--- What to produce ---
Quote exactly the lines running from the line with "Screenshots" to the end of the entries, including both, and nothing else.
----
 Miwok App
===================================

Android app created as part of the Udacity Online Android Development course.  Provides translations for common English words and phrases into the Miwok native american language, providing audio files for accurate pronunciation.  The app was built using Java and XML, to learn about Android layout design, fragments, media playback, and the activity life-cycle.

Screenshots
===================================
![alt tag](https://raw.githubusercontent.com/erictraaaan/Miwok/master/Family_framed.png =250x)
----
--- Answer space ---
Screenshots
===================================
![alt tag](https://raw.githubusercontent.com/erictraaaan/Miwok/master/Family_framed.png =250x)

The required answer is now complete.